Later , when puppy Pixel joined us, Sweetie tended to be bossy and a bit of a bully to her, expressing dominance more roughly than nescessary. (that's the sign of an insecure dominance). When Pixel matured, she turned the tables very firmly, becomming the highest ranked bitch of the dog-pack. Pixel and Chris became the "partners in crime", though really they were just slightly mischievious. Bones still had a very solicitous and uxorious behavior towards Sweetie.
In those days , I did fairly thorough basic obedience training on all my rescues, and earned AKC's Canine Good Citizen title on many of them. Sweetie earned her CGC about a year after I rescued her.
I also trained her in herding, despite the fact that she had only a teaspoon's worth of herding instinct and a tablespoon's worth of desire to control sheep. She would never have been a really useful ranch dog because she lacked those abilities. But because she was very responsive to my commands and because by that time I was usually giving the appropriate ones, we did very well at certain kinds of trials. At her very first herding trial, she won her class and was High In Trial score. She went on to earn several of the lower level herding titles. And I learned a lot about handling herding dogs from working with her.
We also did a bit of obstacle work. This was in the days before Agility became a widespread sport, but my Obedience coach had some obstacles on her field. Doing obstacles can be a good confidence builder for a dog, and it makes them more aware of what their hind feet are doing.
In the late summer of 2001, while giving Sweetie a belly rub, I discovered a very small lump not far from one of her nipples. This would be alarming under any circumstance, but more so because I knew she had been spayed at an age that must have been later than her second heat, thus she was at higher risk for mammary cancer.
Statistically, half of canine mammary lumps are benign and the other half very in the aggressiveness of their malignancy. At least I'd found this while it was small. Of course I got her the earliest possible appointment at the UC Davis VMTH and the earliest possible surgery date. The lump was indeed mammary cancer. Surgery was followed by chemo.

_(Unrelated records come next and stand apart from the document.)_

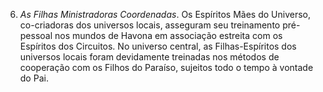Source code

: ﻿6. <I>As Filhas Ministradoras Coordenadas</I>. Os Espíritos Mães do Universo, co-criadoras dos universos locais, asseguram seu treinamento pré-pessoal nos mundos de Havona em associação estreita com os Espíritos dos Circuitos. No universo central, as Filhas-Espíritos dos universos locais foram devidamente treinadas nos métodos de cooperação com os Filhos do Paraíso, sujeitos todo o tempo à vontade do Pai.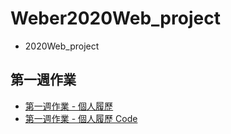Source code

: # Weber2020Web_project
- 2020Web_project
## 第一週作業
 - [第一週作業 - 個人履歷](https://weberyanglalala.github.io/2020LiveCourse/Week01_assignment/index.html)
 - [第一週作業 - 個人履歷 Code](https://github.com/weberyanglalala/2020LiveCourse/tree/master/Week01_assignment)
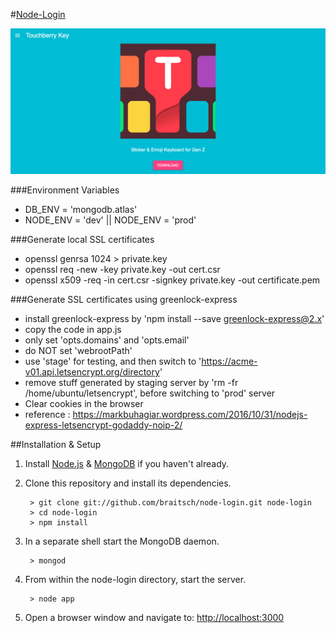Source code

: #[Node-Login](https://www.touchberrykey.com/)

[![node-login](./readme.img/main.png?raw=true)](https://www.touchberrykey.com/)

###Environment Variables
* DB_ENV = 'mongodb.atlas'
* NODE_ENV = 'dev' || NODE_ENV = 'prod'


###Generate local SSL certificates
* openssl genrsa 1024 > private.key
* openssl req -new -key private.key -out cert.csr
* openssl x509 -req -in cert.csr -signkey private.key -out certificate.pem


###Generate SSL certificates using greenlock-express
* install greenlock-express by 'npm install --save greenlock-express@2.x'
* copy the code in app.js
* only set 'opts.domains' and 'opts.email'
* do NOT set 'webrootPath'
* use 'stage' for testing, and then switch to 'https://acme-v01.api.letsencrypt.org/directory'
* remove stuff generated by staging server by 'rm -fr /home/ubuntu/letsencrypt', before switching to 'prod' server
* Clear cookies in the browser
* reference : https://markbuhagiar.wordpress.com/2016/10/31/nodejs-express-letsencrypt-godaddy-noip-2/

##Installation & Setup
1. Install [Node.js](https://nodejs.org/) & [MongoDB](https://www.mongodb.org/) if you haven't already.
2. Clone this repository and install its dependencies.

		> git clone git://github.com/braitsch/node-login.git node-login
		> cd node-login
		> npm install

3. In a separate shell start the MongoDB daemon.

		> mongod

4. From within the node-login directory, start the server.

		> node app

5. Open a browser window and navigate to: [http://localhost:3000](http://localhost:3000)
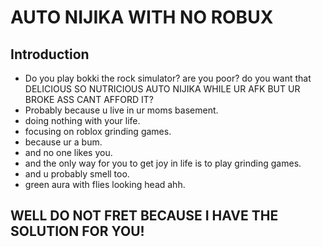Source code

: # AUTO NIJIKA WITH NO ROBUX
## Introduction
* Do you play bokki the rock simulator? are you poor? do you want that DELICIOUS SO NUTRICIOUS AUTO NIJIKA WHILE UR AFK BUT UR BROKE ASS CANT AFFORD IT?
* Probably because u live in ur moms basement.
* doing nothing with your life.
* focusing on roblox grinding games.
* because ur a bum.
* and no one likes you.
* and the only way for you to get joy in life is to play grinding games.
* and u probably smell too.
* green aura with flies looking head ahh.

## WELL DO NOT FRET BECAUSE I HAVE THE SOLUTION FOR YOU!

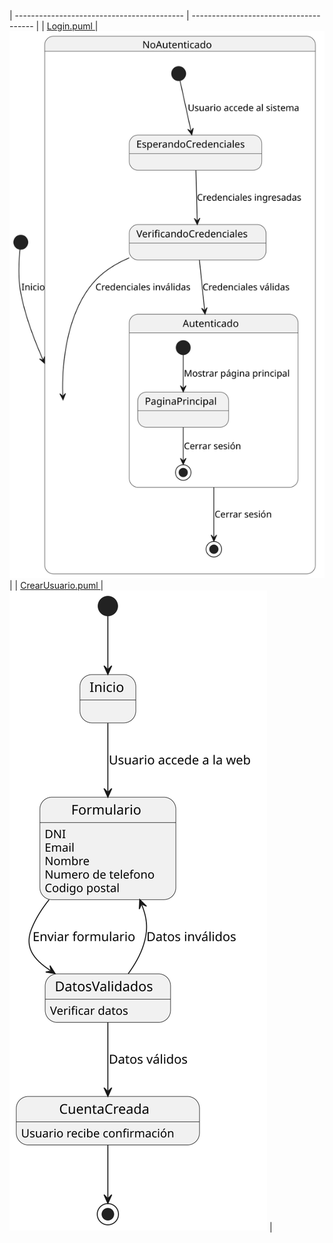 
| ------------------------------------------ | -------------------------------------- |
| [Login.puml ](Login.puml) |  ![Texto alternativo](Login.svg)|
| [CrearUsuario.puml ](CrearUsuario.puml) | ![Texto alternativo](CrearUsuario.svg) |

The date "9/11" (Sept 11 , 2001) is burnt into my memory, not for the reason it's burnt into most American's memory, but because that was the day I learned that the chemo had not prevented a metastasis in Sweetie's lungs. That was the day I enrolled her in the clinical trial that Dr Cheryl London was running with a drug from Sugen. Sweetie helped the determination of drug blood levels over time, as she was happy to lie under a table and beg lunch tid-bits from everyone all day while a teaspoon of blood was taken (via catheter) at intervals.
The drug was initially dramatically effective. The metastasis shrunk by half. I was thrilled, believing that she would ultimately be cured. Go on to live many years.
However the drug only bought us time. It probably bought Sweetie an extra 4 or 5 months of very good quality life. Ultimately her cancer was harming her enough that it became harder and harder to get her to eat. I was feeding her 5 and 6 mini-meals of especially tasty goodies.
The time came to let her go in peace. We did it outdoors in the shade on the grass.
This Sugen drug eventually became "Palladia" and FDA approved for treatment of Mast Cell Tumors. It's also used for anal sac adenocarcinoma. It's not a "first line" treatment for any of the cancers, and it can have the side effect of seriously decreasing appetite, plus other GI side effects. Not a "silver bullet" or a major drug, but one more drug that has some benefits for some patients.
Sweetie helped this to happen, and she did get some benefit from it..
* A closely related drug, "Sutent", is useful for some types of stomach cancer in humans.